Difference between Debit and Credit

 

Key difference: In financial accounting or bookkeeping, "Dr" (Debit) is the left side of a ledger account or when something has been deducted from the account, whereas "Cr" (Credit) is the right side of a ledger account, when something has been added. Every debit transaction must have a corresponding credit transaction and vice versa.

 

Debit and credit are the two fundamental aspects of every financial transaction in the double-entry bookkeeping system. Under this system, every debit transaction must have a corresponding credit transaction and vice versa.

 

According to Dictionary.com, credit is:

  • An entry of payment or value received on an account.
  • The right-hand side of an account on which such entries are made (opposed to debit).
  • An entry or the total shown, on the credit side.

 

According to Dictionary.com, debit is:

  • The recording or an entry of debt in an account.
  • That which is entered in an account as a debt; a recorded item of debt.
  • Any entry or the total shown on the debit side.
  • The left-hand side of an account on which such entries are made (opposed to credit).

 

Essentially, debit and credit is a system of notation used in bookkeeping to determine how to record any financial transaction.

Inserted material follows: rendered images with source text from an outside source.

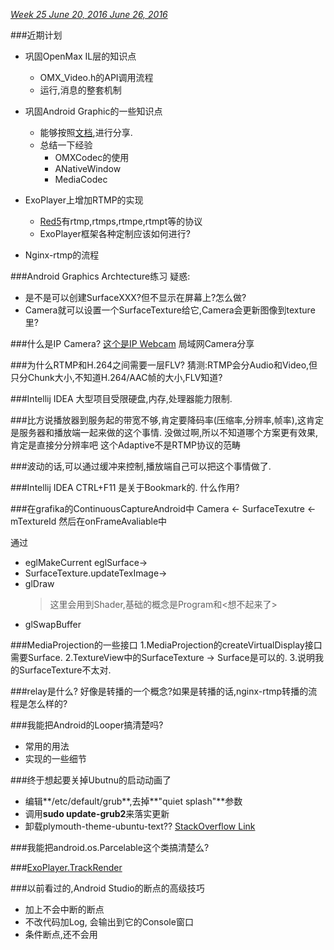 *[Week 25	June 20, 2016	June 26, 2016](http://www.epochconverter.com/weeks/2016)*

###近期计划
* 巩固OpenMax IL层的知识点
  * OMX_Video.h的API调用流程
  * 运行,消息的整套机制
* 巩固Android Graphic的一些知识点
  * 能够按照[文档](https://source.android.com/devices/graphics/architecture.html),进行分享.
  * 总结一下经验
    * OMXCodec的使用
    * ANativeWindow
    * MediaCodec
* ExoPlayer上增加RTMP的实现
  * [Red5](https://github.com/Red5/red5-client/tree/master/src/main/java/org/red5/client/net)有rtmp,rtmps,rtmpe,rtmpt等的协议
  * ExoPlayer框架各种定制应该如何进行?

* Nginx-rtmp的流程

###Android Graphics Archtecture练习
疑惑:
* 是不是可以创建SurfaceXXX?但不显示在屏幕上?怎么做?
* Camera就可以设置一个SurfaceTexture给它,Camera会更新图像到texture里?

###什么是IP Camera?
[这个是IP Webcam](https://play.google.com/store/apps/details?id=com.pas.webcam&hl=en)
局域网Camera分享

###为什么RTMP和H.264之间需要一层FLV?
猜测:RTMP会分Audio和Video,但只分Chunk大小,不知道H.264/AAC帧的大小,FLV知道?

###Intellij IDEA 大型项目受限硬盘,内存,处理器能力限制.

###比方说播放器到服务起的带宽不够,肯定要降码率(压缩率,分辨率,帧率),这肯定是服务器和播放端一起来做的这个事情.
没做过啊,所以不知道哪个方案更有效果,肯定是直接分分辨率吧
这个Adaptive不是RTMP协议的范畴

###波动的话,可以通过缓冲来控制,播放端自己可以把这个事情做了.

###Intellij IDEA CTRL+F11 是关于Bookmark的.
什么作用?

###在grafika的ContinuousCaptureAndroid中
Camera <- SurfaceTexutre <- mTextureId
然后在onFrameAvaliable中

通过
* eglMakeCurrent eglSurface->
* SurfaceTexture.updateTexImage->
* glDraw 
  > 这里会用到Shader,基础的概念是Program和<想不起来了>
* glSwapBuffer

###MediaProjection的一些接口
1.MediaProjection的createVirtualDisplay接口需要Surface.
2.TextureView中的SurfaceTexture -> Surface是可以的.
3.说明我的SurfaceTexture不太对.

###relay是什么?
好像是转播的一个概念?如果是转播的话,nginx-rtmp转播的流程是怎么样的?

###我能把Android的Looper搞清楚吗?
* 常用的用法
* 实现的一些细节

###终于想起要关掉Ubutnu的启动动画了
* 编辑**/etc/default/grub**,去掉**"quiet splash"**参数
* 调用**sudo update-grub2**来落实更新
* 卸载plymouth-theme-ubuntu-text??
[StackOverflow Link](http://askubuntu.com/a/33420)

###我能把android.os.Parcelable这个类搞清楚么?

###[ExoPlayer.TrackRender](../../multimedia/exoplayer.md)

###以前看过的,Android Studio的断点的高级技巧
* 加上不会中断的断点
* 不改代码加Log, 会输出到它的Console窗口
* 条件断点,还不会用
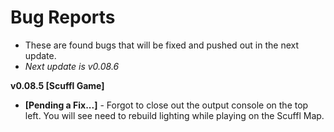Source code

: # Bug Reports

- These are found bugs that will be fixed and pushed out in the next update.
- *Next update is v0.08.6*

**v0.08.5 [Scuffl Game]**
- **[Pending a Fix...]** - Forgot to close out the output console on the top left. You will see need to rebuild lighting while playing on the Scuffl Map.
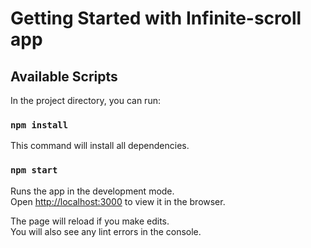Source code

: # Getting Started with Infinite-scroll app

## Available Scripts

In the project directory, you can run:

### `npm install`

This command will install all dependencies.

### `npm start`

Runs the app in the development mode.\
Open [http://localhost:3000](http://localhost:3000) to view it in the browser.

The page will reload if you make edits.\
You will also see any lint errors in the console.


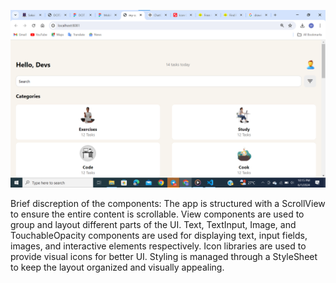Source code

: ![screenshot](image-1.png)

Brief discreption of the components:
The app is structured with a ScrollView to ensure the entire content is scrollable.
View components are used to group and layout different parts of the UI.
Text, TextInput, Image, and TouchableOpacity components are used for displaying text, input fields, images, and interactive elements respectively.
Icon libraries are used to provide visual icons for better UI.
Styling is managed through a StyleSheet to keep the layout organized and visually appealing.
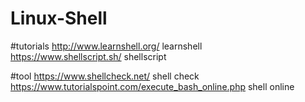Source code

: # Linux-Shell

#tutorials
http://www.learnshell.org/ learnshell<br>
https://www.shellscript.sh/ shellscript<br>

#tool
https://www.shellcheck.net/  shell check<br>
https://www.tutorialspoint.com/execute_bash_online.php  shell online<br>
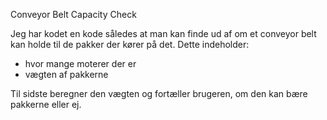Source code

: Conveyor Belt Capacity Check

Jeg har kodet en kode således at man kan finde ud af om et conveyor belt kan holde til de pakker der kører på det. Dette indeholder:
  - hvor mange moterer der er
  - vægten af pakkerne

Til sidste beregner den vægten og fortæller brugeren, om den kan bære pakkerne eller ej.
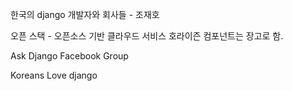 한국의 django 개발자와 회사들 - 조재호

오픈 스택 - 오픈소스 기반 클라우드 서비스 호라이즌 컴포넌트는 장고로 함.

Ask Django Facebook Group

Koreans Love django
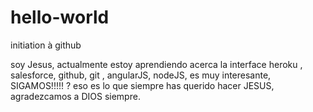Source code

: # hello-world
initiation à github

soy Jesus, actualmente estoy aprendiendo acerca la interface heroku , salesforce, github, git , angularJS, nodeJS, es muy interesante, SIGAMOS!!!!! ? eso es lo que siempre has querido hacer JESUS, agradezcamos a DIOS siempre.
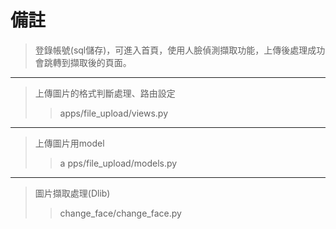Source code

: 備註
===
> 登錄帳號(sql儲存)，可進入首頁，使用人臉偵測擷取功能，上傳後處理成功會跳轉到擷取後的頁面。
---
> 上傳圖片的格式判斷處理、路由設定
>> apps/file_upload/views.py
---
> 上傳圖片用model  
>>a pps/file_upload/models.py
---
> 圖片擷取處理(Dlib)
>> change_face/change_face.py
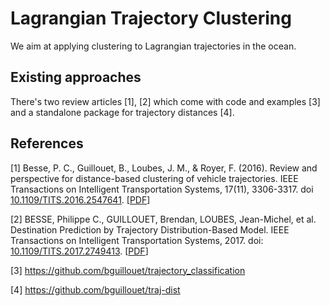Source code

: # Lagrangian Trajectory Clustering

We aim at applying clustering to Lagrangian trajectories in the ocean.

## Existing approaches

There's two review articles [1], [2] which come with code and examples [3] and a standalone package for trajectory distances [4].

## References

[1] Besse, P. C., Guillouet, B., Loubes, J. M., & Royer, F. (2016). Review and perspective for distance-based clustering of vehicle trajectories. IEEE Transactions on Intelligent Transportation Systems, 17(11), 3306-3317. doi [10.1109/TITS.2016.2547641](https://doi.org/10.1109/TITS.2016.2547641). [[PDF](https://hal.archives-ouvertes.fr/hal-01305993/file/bare_jrnl.pdf)]

[2] BESSE, Philippe C., GUILLOUET, Brendan, LOUBES, Jean-Michel, et al. Destination Prediction by Trajectory Distribution-Based Model. IEEE Transactions on Intelligent Transportation Systems, 2017. doi: [10.1109/TITS.2017.2749413](https://doi.org/10.1109/TITS.2017.2749413). [[PDF](https://hal.archives-ouvertes.fr/hal-01309337/file/Destination_Prediction_by_Trajectory_Distribution_Based_Model%20(2).pdf)]

[3] https://github.com/bguillouet/trajectory_classification

[4] https://github.com/bguillouet/traj-dist

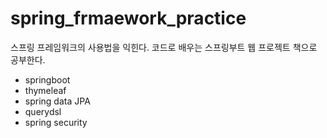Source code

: # spring_frmaework_practice
스프링 프레임워크의 사용법을 익힌다.
코드로 배우는 스프링부트 웹 프로젝트 책으로 공부한다.


* springboot
* thymeleaf
* spring data JPA
* querydsl
* spring security
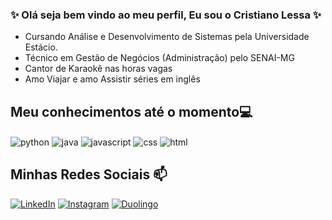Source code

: ### ✨ Olá seja bem vindo ao meu perfil, Eu sou o Cristiano Lessa ✨

- Cursando Análise e Desenvolvimento de Sistemas pela Universidade Estácio.
- Técnico em Gestão de Negócios (Administração) pelo SENAI-MG
- Cantor de Karaokê nas horas vagas
- Amo Viajar e amo Assistir séries em inglês

## Meu conhecimentos até o momento💻
<div style="display: inline">
  <img align="center" alt="python" src="https://img.shields.io/badge/Python-3776AB?style=for-the-badge&logo=python&logoColor=white" />
  <img align="center" alt="java" src="https://img.shields.io/badge/Java-3776AB?style=for-the-badge&logo=python&logoColor=white%22" />
  <img align="center" alt="javascript" src="https://img.shields.io/badge/JavaScript-3776AB?style=for-the-badge&logo=javascript&logoColor=white" />
  <img align="center" alt="css" src="https://img.shields.io/badge/CSS-000000?style=for-the-badge&logo=CSS3&logoColor=blue" />
  <img align="center" alt="html" src="https://img.shields.io/badge/HTML5-ffa500?style=for-the-badge&logo=HTML5&logoColor=black" />
</div><br/>



## Minhas Redes Sociais 📫
[![LinkedIn](https://img.shields.io/badge/LinkedIn-0077B5?style=for-the-badge&logo=linkedin&logoColor=white)](https://www.linkedin.com/in/cristianolessa/)
[![Instagram](https://img.shields.io/badge/Instagram-C13584?style=for-the-badge&logo=instagram&logoColor=white)](https://www.instagram.com/cristianolessaoficial/) 
[![Duolingo](https://img.shields.io/badge/Youtube-FF0000?style=for-the-badge&logo=Youtube&logoColor=white)](https://www.youtube.com/cristianoglessa)
  
  
<!---  

- 👋 Hi, I’m @cristianoglessa
- 👀 I’m interested in ...
- 🌱 I’m currently learning ...
- 💞️ I’m looking to collaborate on ...
- 📫 How to reach me ...
- 😄 Pronouns: ...
- ⚡ Fun fact: ...


cristianoglessa/cristianoglessa is a ✨ special ✨ repository because its `README.md` (this file) appears on your GitHub profile.
You can click the Preview link to take a look at your changes.
--->
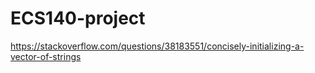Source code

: # ECS140-project
https://stackoverflow.com/questions/38183551/concisely-initializing-a-vector-of-strings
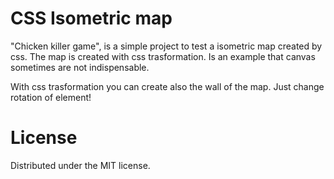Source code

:# CSS Isometric map
"Chicken killer game", is a simple project to test a isometric map created by css.
The map is created with css trasformation. Is an example that canvas sometimes are not indispensable.

With css trasformation you can create also the wall of the map. Just change rotation of element!

# License

Distributed under the MIT license.
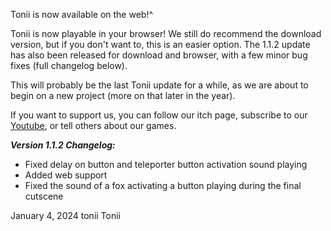Tonii is now available on the web!^

Tonii is now playable in your browser! We still do recommend the download version, but if you don't want to, this is an easier option. The 1.1.2 update has also been released for download and browser, with a few minor bug fixes (full changelog below).

This will probably be the last Tonii update for a while, as we are about to begin on a new project (more on that later in the year).

If you want to support us, you can follow our itch page, subscribe to our [Youtube](https://www.youtube.com/@FossilpawStudios), or tell others about our games.



***Version 1.1.2 Changelog:***
- Fixed delay on button and teleporter button activation sound playing
- Added web support 
- Fixed the sound of a fox activating a button playing during the final cutscene

January 4, 2024
tonii
Tonii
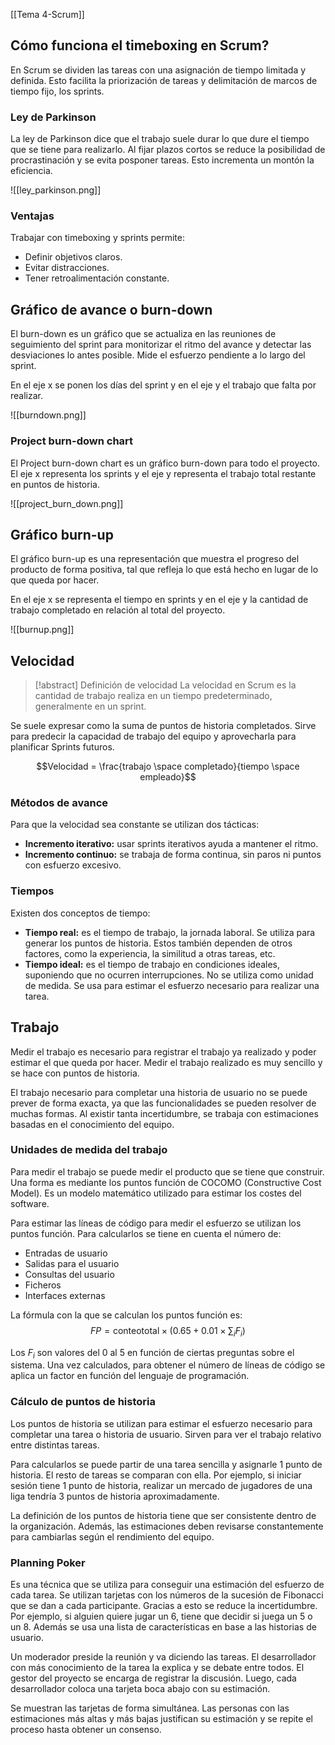[[Tema 4-Scrum]]

## Cómo funciona el timeboxing en Scrum?
En Scrum se dividen las tareas con una asignación de tiempo limitada y definida. Esto facilita la priorización de tareas y delimitación de marcos de tiempo fijo, los sprints.

### Ley de Parkinson
La ley de Parkinson dice que el trabajo suele durar lo que dure el tiempo que se tiene para realizarlo. Al fijar plazos cortos se reduce la posibilidad de procrastinación y se evita posponer tareas. Esto incrementa un montón la eficiencia.

![[ley_parkinson.png]]

### Ventajas
Trabajar con timeboxing y sprints permite:
+ Definir objetivos claros.
+ Evitar distracciones.
+ Tener retroalimentación constante.

## Gráfico de avance o burn-down
El burn-down es un gráfico que se actualiza en las reuniones de seguimiento del sprint para monitorizar el ritmo del avance y detectar las desviaciones lo antes posible. Mide el esfuerzo pendiente a lo largo del sprint.

En el eje x se ponen los días del sprint y en el eje y el trabajo que falta por realizar.

![[burndown.png]]

### Project burn-down chart
El Project burn-down chart es un gráfico burn-down para todo el proyecto. El eje x representa los sprints y el eje y representa el trabajo total restante en puntos de historia.

![[project_burn_down.png]]

## Gráfico burn-up
El gráfico burn-up es una representación que muestra el progreso del producto de forma positiva, tal que refleja lo que está hecho en lugar de lo que queda por hacer. 

En el eje x se representa el tiempo en sprints y en el eje y la cantidad de trabajo completado en relación al total del proyecto.

![[burnup.png]]

## Velocidad
> [!abstract] Definición de velocidad
> La velocidad en Scrum es la cantidad de trabajo realiza en un tiempo predeterminado, generalmente en un sprint.

Se suele expresar como la suma de puntos de historia completados. Sirve para predecir la capacidad de trabajo del equipo y aprovecharla para planificar Sprints futuros.

$$Velocidad = \frac{trabajo \space completado}{tiempo \space empleado}$$

### Métodos de avance
Para que la velocidad sea constante se utilizan dos tácticas:
+ **Incremento iterativo:** usar sprints iterativos ayuda a mantener el ritmo.
+ **Incremento continuo:** se trabaja de forma continua, sin paros ni puntos con esfuerzo excesivo.

### Tiempos
Existen dos conceptos de tiempo:
+ **Tiempo real:** es el tiempo de trabajo, la jornada laboral. Se utiliza para generar los puntos de historia. Estos también dependen de otros factores, como la experiencia, la similitud a otras tareas, etc.
+ **Tiempo ideal:** es el tiempo de trabajo en condiciones ideales, suponiendo que no ocurren interrupciones. No se utiliza como unidad de medida. Se usa para estimar el esfuerzo necesario para realizar una tarea.

## Trabajo
Medir el trabajo es necesario para registrar el trabajo ya realizado y poder estimar el que queda por hacer. Medir el trabajo realizado es muy sencillo y se hace con puntos de historia. 

El trabajo necesario para completar una historia de usuario no se puede prever de forma exacta, ya que las funcionalidades se pueden resolver de muchas formas. Al existir tanta incertidumbre, se trabaja con estimaciones basadas en el conocimiento del equipo.

### Unidades de medida del trabajo
Para medir el trabajo se puede medir el producto que se tiene que construir. Una forma es mediante los puntos función de COCOMO (Constructive Cost Model). Es un modelo matemático utilizado para estimar los costes del software. 

Para estimar las líneas de código para medir el esfuerzo se utilizan los puntos función. Para calcularlos se tiene en cuenta el número de:
+ Entradas de usuario
+ Salidas para el usuario
+ Consultas del usuario
+ Ficheros
+ Interfaces externas

La fórmula con la que se calculan los puntos función es:
$$FP = \text{conteototal} \times \left( 0.65 + 0.01 \times \sum_{i} F_i \right)
$$

Los $F_i$ son valores del 0 al 5 en función de ciertas preguntas sobre el sistema. Una vez calculados, para obtener el número de líneas de código se aplica un factor en función del lenguaje de programación.

### Cálculo de puntos de historia
Los puntos de historia se utilizan para estimar el esfuerzo necesario para completar una tarea o historia de usuario. Sirven para ver el trabajo relativo entre distintas tareas. 

Para calcularlos se puede partir de una tarea sencilla y asignarle 1 punto de historia. El resto de tareas se comparan con ella. Por ejemplo, si iniciar sesión tiene 1 punto de historia, realizar un mercado de jugadores de una liga tendría 3 puntos de historia aproximadamente.

La definición de los puntos de historia tiene que ser consistente dentro de la organización. Además, las estimaciones deben revisarse constantemente para cambiarlas según el rendimiento del equipo.

### Planning Poker
Es una técnica que se utiliza para conseguir una estimación del esfuerzo de cada tarea. Se utilizan tarjetas con los números de la sucesión de Fibonacci que se dan a cada participante. Gracias a esto se reduce la incertidumbre. Por ejemplo, si alguien quiere jugar un 6, tiene que decidir si juega un 5 o un 8. Además se usa una lista de características en base a las historias de usuario.

Un moderador preside la reunión y va diciendo las tareas. El desarrollador con más conocimiento de la tarea la explica y se debate entre todos. El gestor del proyecto se encarga de registrar la discusión. Luego, cada desarrollador coloca una tarjeta boca abajo con su estimación. 

Se muestran las tarjetas de forma simultánea. Las personas con las estimaciones más altas y más bajas justifican su estimación y se repite el proceso hasta obtener un consenso. 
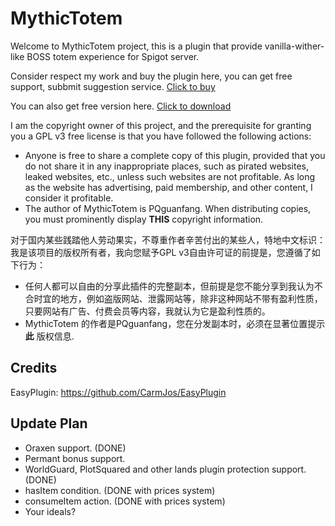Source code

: # MythicTotem

Welcome to MythicTotem project, this is a plugin that provide vanilla-wither-like BOSS totem experience for Spigot server.

Consider respect my work and buy the plugin here, you can get free support, subbmit suggestion service. [Click to buy](https://www.spigotmc.org/resources/mythictotem-create-your-own-boss-totems-3d-totem-support-1-13-1-20.111650/)

You can also get free version here. [Click to download](https://www.spigotmc.org/resources/mythictotem-free-create-your-own-boss-totems-3d-totem-support-1-13-1-20.102466/)

I am the copyright owner of this project, and the prerequisite for granting you a GPL v3 free license is that you have followed the following actions:
- Anyone is free to share a complete copy of this plugin, provided that you do not share it in any inappropriate places, such as pirated websites, leaked websites, etc., unless such websites are not profitable. As long as the website has advertising, paid membership, and other content, I consider it profitable.
- The author of MythicTotem is PQguanfang. When distributing copies, you must prominently display **THIS** copyright information. 

对于国内某些践踏他人劳动果实，不尊重作者辛苦付出的某些人，特地中文标识：
我是该项目的版权所有者，我向您赋予GPL v3自由许可证的前提是，您遵循了如下行为：
- 任何人都可以自由的分享此插件的完整副本，但前提是您不能分享到我认为不合时宜的地方，例如盗版网站、泄露网站等，除非这种网站不带有盈利性质，只要网站有广告、付费会员等内容，我就认为它是盈利性质的。
- MythicTotem 的作者是PQguanfang，您在分发副本时，必须在显著位置提示 **此** 版权信息.
## Credits
EasyPlugin: https://github.com/CarmJos/EasyPlugin
## Update Plan
- Oraxen support. (DONE)
- Permant bonus support.
- WorldGuard, PlotSquared and other lands plugin protection support. (DONE)
- hasItem condition. (DONE with prices system)
- consumeItem action. (DONE with prices system)
- Your ideals?
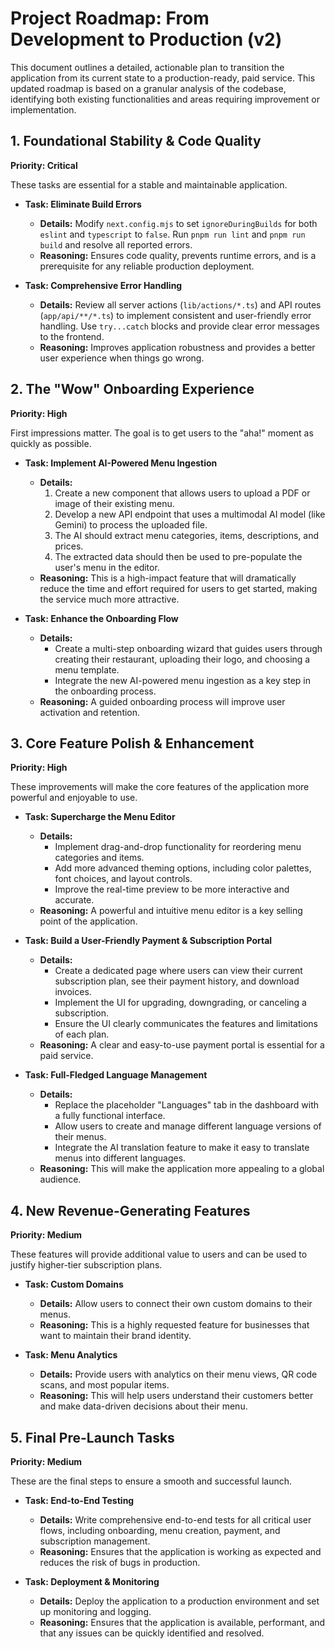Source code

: # Project Roadmap: From Development to Production (v2)

This document outlines a detailed, actionable plan to transition the application from its current state to a production-ready, paid service. This updated roadmap is based on a granular analysis of the codebase, identifying both existing functionalities and areas requiring improvement or implementation.

## 1. Foundational Stability & Code Quality

**Priority: Critical**

These tasks are essential for a stable and maintainable application.

- **Task: Eliminate Build Errors**
  - **Details:** Modify `next.config.mjs` to set `ignoreDuringBuilds` for both `eslint` and `typescript` to `false`. Run `pnpm run lint` and `pnpm run build` and resolve all reported errors.
  - **Reasoning:** Ensures code quality, prevents runtime errors, and is a prerequisite for any reliable production deployment.

- **Task: Comprehensive Error Handling**
  - **Details:** Review all server actions (`lib/actions/*.ts`) and API routes (`app/api/**/*.ts`) to implement consistent and user-friendly error handling. Use `try...catch` blocks and provide clear error messages to the frontend.
  - **Reasoning:** Improves application robustness and provides a better user experience when things go wrong.

## 2. The "Wow" Onboarding Experience

**Priority: High**

First impressions matter. The goal is to get users to the "aha!" moment as quickly as possible.

- **Task: Implement AI-Powered Menu Ingestion**
  - **Details:**
    1.  Create a new component that allows users to upload a PDF or image of their existing menu.
    2.  Develop a new API endpoint that uses a multimodal AI model (like Gemini) to process the uploaded file.
    3.  The AI should extract menu categories, items, descriptions, and prices.
    4.  The extracted data should then be used to pre-populate the user's menu in the editor.
  - **Reasoning:** This is a high-impact feature that will dramatically reduce the time and effort required for users to get started, making the service much more attractive.

- **Task: Enhance the Onboarding Flow**
  - **Details:**
    - Create a multi-step onboarding wizard that guides users through creating their restaurant, uploading their logo, and choosing a menu template.
    - Integrate the new AI-powered menu ingestion as a key step in the onboarding process.
  - **Reasoning:** A guided onboarding process will improve user activation and retention.

## 3. Core Feature Polish & Enhancement

**Priority: High**

These improvements will make the core features of the application more powerful and enjoyable to use.

- **Task: Supercharge the Menu Editor**
  - **Details:**
    - Implement drag-and-drop functionality for reordering menu categories and items.
    - Add more advanced theming options, including color palettes, font choices, and layout controls.
    - Improve the real-time preview to be more interactive and accurate.
  - **Reasoning:** A powerful and intuitive menu editor is a key selling point of the application.

- **Task: Build a User-Friendly Payment & Subscription Portal**
  - **Details:**
    - Create a dedicated page where users can view their current subscription plan, see their payment history, and download invoices.
    - Implement the UI for upgrading, downgrading, or canceling a subscription.
    - Ensure the UI clearly communicates the features and limitations of each plan.
  - **Reasoning:** A clear and easy-to-use payment portal is essential for a paid service.

- **Task: Full-Fledged Language Management**
  - **Details:**
    - Replace the placeholder "Languages" tab in the dashboard with a fully functional interface.
    - Allow users to create and manage different language versions of their menus.
    - Integrate the AI translation feature to make it easy to translate menus into different languages.
  - **Reasoning:** This will make the application more appealing to a global audience.

## 4. New Revenue-Generating Features

**Priority: Medium**

These features will provide additional value to users and can be used to justify higher-tier subscription plans.

- **Task: Custom Domains**
  - **Details:** Allow users to connect their own custom domains to their menus.
  - **Reasoning:** This is a highly requested feature for businesses that want to maintain their brand identity.

- **Task: Menu Analytics**
  - **Details:** Provide users with analytics on their menu views, QR code scans, and most popular items.
  - **Reasoning:** This will help users understand their customers better and make data-driven decisions about their menu.

## 5. Final Pre-Launch Tasks

**Priority: Medium**

These are the final steps to ensure a smooth and successful launch.

- **Task: End-to-End Testing**
  - **Details:** Write comprehensive end-to-end tests for all critical user flows, including onboarding, menu creation, payment, and subscription management.
  - **Reasoning:** Ensures that the application is working as expected and reduces the risk of bugs in production.

- **Task: Deployment & Monitoring**
  - **Details:** Deploy the application to a production environment and set up monitoring and logging.
  - **Reasoning:** Ensures that the application is available, performant, and that any issues can be quickly identified and resolved.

In financial accounting or bookkeeping, "Dr" (Debit) is the left side of a ledger account or when something has been deducted from the account, whereas "Cr" (Credit) is the right side of a ledger account, when something has been added.

 

Due to this many believe that since credit adds, so it is good, whereas debit deducts, so its bad. However, that is not that case. What many people fail to understand is that every credit and debit transaction has a corresponding debit or credit transaction. For example, take a customer's bank account, when the customer deposits cash into his bank current account, his account gets credited, however, what he fails to understand is that his cash in hand gets debited. When he withdraws money or makes a purchase, his account gets debited, but his cash in hand or his assets (i.e. materialistic products) get credited.

 

The terms, debit and credit are also used in the case of cards, i.e. credit card and debit card. The difference between debit cards and credit cards is that the debit card allows the account holder to withdraw money from his account or make purchases, where the cost will be automatically debited from the account. Credit cards also allow one to make purchases, however, the bank account is not debited, but instead the credit card account is credited with the purchase. At the end of the billing cycle, one gets a billing statement for the total amount as well as any interest applicable.